#### Exercise
Set down every record below exactly as it stands.
___ Source material
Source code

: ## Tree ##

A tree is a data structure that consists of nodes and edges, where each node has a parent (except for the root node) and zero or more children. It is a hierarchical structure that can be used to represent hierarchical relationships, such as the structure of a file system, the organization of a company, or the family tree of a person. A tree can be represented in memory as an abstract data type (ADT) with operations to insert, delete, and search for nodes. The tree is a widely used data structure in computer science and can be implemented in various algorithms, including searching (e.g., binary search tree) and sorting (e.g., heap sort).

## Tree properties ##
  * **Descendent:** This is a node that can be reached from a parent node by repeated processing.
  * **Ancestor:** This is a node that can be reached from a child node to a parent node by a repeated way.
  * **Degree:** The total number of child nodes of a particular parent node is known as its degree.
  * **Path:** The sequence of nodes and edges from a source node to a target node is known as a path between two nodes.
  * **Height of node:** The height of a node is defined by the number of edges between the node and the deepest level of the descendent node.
______
#### Response to this task
Source code

: ## Tree ##

A tree is a data structure that consists of nodes and edges, where each node has a parent (except for the root node) and zero or more children. It is a hierarchical structure that can be used to represent hierarchical relationships, such as the structure of a file system, the organization of a company, or the family tree of a person. A tree can be represented in memory as an abstract data type (ADT) with operations to insert, delete, and search for nodes. The tree is a widely used data structure in computer science and can be implemented in various algorithms, including searching (e.g., binary search tree) and sorting (e.g., heap sort).

## Tree properties ##
  * **Descendent:** This is a node that can be reached from a parent node by repeated processing.
  * **Ancestor:** This is a node that can be reached from a child node to a parent node by a repeated way.
  * **Degree:** The total number of child nodes of a particular parent node is known as its degree.
  * **Path:** The sequence of nodes and edges from a source node to a target node is known as a path between two nodes.
  * **Height of node:** The height of a node is defined by the number of edges between the node and the deepest level of the descendent node.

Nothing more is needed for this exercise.